■ INSTRUCTIONS FOR THE TASK: Go through the records and extract every line with the word "reddit".

[Stored data entries]
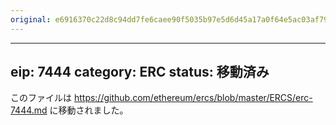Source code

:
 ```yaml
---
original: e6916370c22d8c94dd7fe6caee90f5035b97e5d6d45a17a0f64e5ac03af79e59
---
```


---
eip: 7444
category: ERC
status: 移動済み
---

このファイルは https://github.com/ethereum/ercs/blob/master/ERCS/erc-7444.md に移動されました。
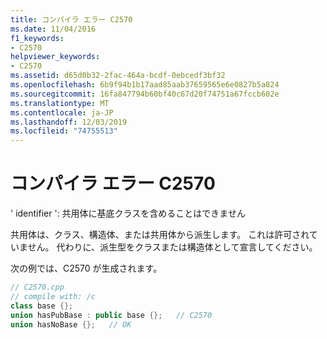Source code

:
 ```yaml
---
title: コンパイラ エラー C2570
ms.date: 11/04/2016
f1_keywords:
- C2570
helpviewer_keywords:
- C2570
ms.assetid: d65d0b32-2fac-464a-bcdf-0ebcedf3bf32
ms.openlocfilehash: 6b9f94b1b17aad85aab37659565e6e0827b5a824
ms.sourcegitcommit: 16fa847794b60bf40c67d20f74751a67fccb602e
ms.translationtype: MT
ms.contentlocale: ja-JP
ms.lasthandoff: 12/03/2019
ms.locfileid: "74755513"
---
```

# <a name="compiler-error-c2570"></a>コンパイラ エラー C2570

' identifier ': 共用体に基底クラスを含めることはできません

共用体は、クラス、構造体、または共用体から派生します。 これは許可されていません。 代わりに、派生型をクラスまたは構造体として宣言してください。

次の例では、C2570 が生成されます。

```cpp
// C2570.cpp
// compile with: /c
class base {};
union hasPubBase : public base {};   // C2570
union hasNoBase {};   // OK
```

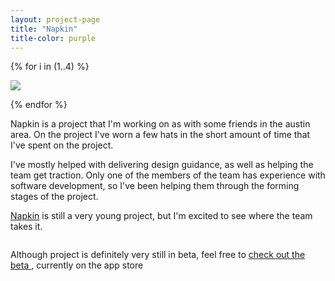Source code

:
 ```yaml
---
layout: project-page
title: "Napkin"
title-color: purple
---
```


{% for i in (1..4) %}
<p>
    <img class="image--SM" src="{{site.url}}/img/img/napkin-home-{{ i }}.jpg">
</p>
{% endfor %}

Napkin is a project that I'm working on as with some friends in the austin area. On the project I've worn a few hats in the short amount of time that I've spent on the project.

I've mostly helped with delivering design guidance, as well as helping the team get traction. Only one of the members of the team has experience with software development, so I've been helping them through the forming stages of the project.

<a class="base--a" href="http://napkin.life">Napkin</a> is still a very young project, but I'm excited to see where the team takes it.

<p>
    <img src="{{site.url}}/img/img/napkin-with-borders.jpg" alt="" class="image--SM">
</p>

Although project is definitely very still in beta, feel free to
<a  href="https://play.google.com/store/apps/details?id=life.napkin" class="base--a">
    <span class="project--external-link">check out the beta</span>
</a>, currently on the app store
* * *
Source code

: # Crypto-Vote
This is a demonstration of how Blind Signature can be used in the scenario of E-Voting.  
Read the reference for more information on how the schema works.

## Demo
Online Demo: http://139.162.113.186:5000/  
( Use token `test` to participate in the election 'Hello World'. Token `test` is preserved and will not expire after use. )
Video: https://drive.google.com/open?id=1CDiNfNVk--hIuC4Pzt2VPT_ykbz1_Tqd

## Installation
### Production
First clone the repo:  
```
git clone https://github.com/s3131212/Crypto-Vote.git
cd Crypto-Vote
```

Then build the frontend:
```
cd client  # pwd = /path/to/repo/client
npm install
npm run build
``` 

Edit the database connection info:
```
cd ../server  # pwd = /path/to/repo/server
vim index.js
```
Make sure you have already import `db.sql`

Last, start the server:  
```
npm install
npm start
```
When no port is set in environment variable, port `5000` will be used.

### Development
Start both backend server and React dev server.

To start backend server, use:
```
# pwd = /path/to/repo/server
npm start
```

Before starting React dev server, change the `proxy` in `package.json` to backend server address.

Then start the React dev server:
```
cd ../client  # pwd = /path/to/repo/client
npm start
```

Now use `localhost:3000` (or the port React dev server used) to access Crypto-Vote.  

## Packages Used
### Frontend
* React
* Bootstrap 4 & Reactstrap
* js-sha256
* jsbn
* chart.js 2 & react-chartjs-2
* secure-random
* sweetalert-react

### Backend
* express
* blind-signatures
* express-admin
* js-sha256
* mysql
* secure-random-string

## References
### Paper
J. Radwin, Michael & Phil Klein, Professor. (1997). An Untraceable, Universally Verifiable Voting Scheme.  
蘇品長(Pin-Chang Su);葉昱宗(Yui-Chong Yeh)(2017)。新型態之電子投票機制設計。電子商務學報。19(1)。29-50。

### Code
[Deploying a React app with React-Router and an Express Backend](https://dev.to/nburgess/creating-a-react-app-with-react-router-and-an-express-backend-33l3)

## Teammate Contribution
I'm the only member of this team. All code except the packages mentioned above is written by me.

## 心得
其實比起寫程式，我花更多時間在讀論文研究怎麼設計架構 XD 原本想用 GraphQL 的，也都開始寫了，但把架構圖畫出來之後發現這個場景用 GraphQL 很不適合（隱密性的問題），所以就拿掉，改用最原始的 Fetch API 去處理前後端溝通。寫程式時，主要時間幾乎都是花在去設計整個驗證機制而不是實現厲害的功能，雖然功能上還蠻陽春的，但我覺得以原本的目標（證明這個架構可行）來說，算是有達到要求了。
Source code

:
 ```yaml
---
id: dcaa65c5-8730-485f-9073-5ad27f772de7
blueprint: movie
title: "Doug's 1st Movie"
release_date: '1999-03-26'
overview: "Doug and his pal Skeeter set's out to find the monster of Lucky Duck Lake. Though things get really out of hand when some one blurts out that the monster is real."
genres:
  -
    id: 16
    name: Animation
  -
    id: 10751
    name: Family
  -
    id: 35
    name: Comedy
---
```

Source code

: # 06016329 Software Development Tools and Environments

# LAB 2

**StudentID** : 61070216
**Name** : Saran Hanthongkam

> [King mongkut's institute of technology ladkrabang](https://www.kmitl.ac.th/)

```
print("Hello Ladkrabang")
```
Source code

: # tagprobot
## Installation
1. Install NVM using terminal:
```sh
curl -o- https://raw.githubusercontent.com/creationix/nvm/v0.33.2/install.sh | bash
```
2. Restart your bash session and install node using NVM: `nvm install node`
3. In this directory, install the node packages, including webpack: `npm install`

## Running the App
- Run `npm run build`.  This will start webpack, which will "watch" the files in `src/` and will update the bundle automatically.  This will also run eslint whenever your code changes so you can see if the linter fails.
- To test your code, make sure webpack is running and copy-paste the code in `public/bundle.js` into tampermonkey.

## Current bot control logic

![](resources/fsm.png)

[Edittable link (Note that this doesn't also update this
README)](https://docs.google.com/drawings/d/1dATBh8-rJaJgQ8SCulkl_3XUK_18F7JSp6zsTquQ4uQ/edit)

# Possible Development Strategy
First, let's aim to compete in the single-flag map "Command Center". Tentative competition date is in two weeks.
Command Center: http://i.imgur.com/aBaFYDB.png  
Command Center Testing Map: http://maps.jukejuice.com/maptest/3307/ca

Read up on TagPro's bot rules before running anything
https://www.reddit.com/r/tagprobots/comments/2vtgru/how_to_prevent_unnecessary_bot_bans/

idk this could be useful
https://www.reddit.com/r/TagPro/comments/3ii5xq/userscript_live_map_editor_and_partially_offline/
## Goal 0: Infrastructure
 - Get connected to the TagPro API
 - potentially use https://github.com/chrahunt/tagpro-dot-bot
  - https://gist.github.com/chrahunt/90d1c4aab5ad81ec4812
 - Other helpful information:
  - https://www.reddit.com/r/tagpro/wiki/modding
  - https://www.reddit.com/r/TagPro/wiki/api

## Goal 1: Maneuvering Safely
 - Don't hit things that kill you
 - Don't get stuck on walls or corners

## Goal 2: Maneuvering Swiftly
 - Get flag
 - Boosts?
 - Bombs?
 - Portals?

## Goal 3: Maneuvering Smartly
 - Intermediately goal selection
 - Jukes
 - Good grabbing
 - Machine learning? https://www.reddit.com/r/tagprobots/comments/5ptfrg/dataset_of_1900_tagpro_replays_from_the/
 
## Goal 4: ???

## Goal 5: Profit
* * *
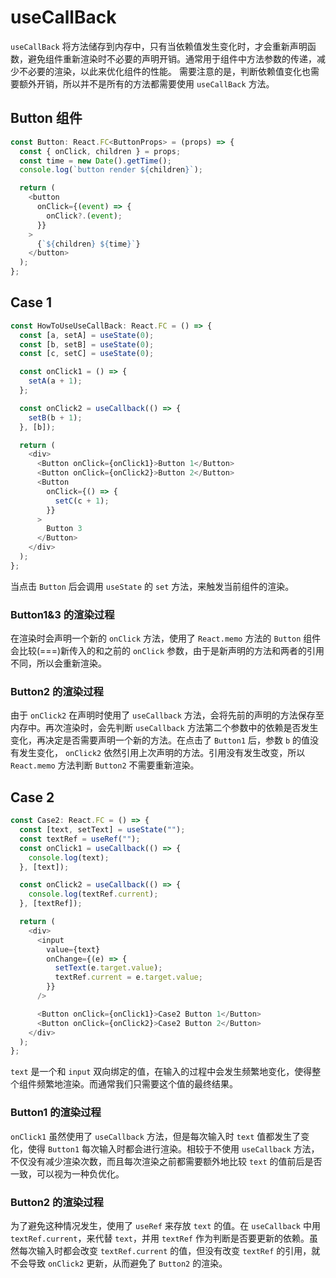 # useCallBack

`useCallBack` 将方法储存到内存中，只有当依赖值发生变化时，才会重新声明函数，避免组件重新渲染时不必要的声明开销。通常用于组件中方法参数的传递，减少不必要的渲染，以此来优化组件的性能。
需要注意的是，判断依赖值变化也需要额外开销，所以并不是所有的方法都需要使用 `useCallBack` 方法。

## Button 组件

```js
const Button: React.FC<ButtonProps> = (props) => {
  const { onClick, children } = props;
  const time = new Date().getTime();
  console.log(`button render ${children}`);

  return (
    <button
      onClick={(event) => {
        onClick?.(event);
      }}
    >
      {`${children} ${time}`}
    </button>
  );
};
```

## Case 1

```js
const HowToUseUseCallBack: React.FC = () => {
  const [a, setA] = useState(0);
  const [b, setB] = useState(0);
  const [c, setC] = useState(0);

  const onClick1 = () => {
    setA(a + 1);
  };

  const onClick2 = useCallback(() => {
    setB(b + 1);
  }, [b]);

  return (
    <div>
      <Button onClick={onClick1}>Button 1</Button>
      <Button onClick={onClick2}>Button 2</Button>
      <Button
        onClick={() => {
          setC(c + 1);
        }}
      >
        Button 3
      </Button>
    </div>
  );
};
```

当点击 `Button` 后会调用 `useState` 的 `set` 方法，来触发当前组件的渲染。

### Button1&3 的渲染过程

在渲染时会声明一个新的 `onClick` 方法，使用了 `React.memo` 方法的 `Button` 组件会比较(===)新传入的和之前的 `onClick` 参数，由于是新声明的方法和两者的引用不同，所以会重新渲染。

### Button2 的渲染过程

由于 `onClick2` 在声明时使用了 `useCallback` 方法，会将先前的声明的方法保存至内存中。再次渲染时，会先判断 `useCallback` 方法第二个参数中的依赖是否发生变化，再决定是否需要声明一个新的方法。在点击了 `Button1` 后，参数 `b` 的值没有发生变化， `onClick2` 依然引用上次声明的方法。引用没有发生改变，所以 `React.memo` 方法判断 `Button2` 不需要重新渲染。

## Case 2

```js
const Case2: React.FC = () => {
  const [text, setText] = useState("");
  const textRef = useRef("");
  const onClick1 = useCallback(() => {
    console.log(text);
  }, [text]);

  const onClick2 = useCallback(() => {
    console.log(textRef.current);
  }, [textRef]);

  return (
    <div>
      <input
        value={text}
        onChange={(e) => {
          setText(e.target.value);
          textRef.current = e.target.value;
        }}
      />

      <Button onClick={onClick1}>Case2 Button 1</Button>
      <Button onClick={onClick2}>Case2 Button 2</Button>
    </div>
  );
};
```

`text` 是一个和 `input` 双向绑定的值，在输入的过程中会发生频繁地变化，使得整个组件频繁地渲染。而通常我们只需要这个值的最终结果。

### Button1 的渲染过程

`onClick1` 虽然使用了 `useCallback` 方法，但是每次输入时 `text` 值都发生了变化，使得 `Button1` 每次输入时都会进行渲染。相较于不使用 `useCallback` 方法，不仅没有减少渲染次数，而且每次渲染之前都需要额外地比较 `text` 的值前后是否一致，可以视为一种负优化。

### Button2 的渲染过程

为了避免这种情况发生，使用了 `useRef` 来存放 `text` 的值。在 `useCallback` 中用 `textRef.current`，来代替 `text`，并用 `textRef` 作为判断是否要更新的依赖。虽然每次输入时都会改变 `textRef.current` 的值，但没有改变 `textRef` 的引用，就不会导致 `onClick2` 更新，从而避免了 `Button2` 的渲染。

■ OUTPUT OF THE TASK:
https://www.reddit.com/r/tagprobots/comments/2vtgru/how_to_prevent_unnecessary_bot_bans/
https://www.reddit.com/r/TagPro/comments/3ii5xq/userscript_live_map_editor_and_partially_offline/
  - https://www.reddit.com/r/tagpro/wiki/modding
  - https://www.reddit.com/r/TagPro/wiki/api
 - Machine learning? https://www.reddit.com/r/tagprobots/comments/5ptfrg/dataset_of_1900_tagpro_replays_from_the/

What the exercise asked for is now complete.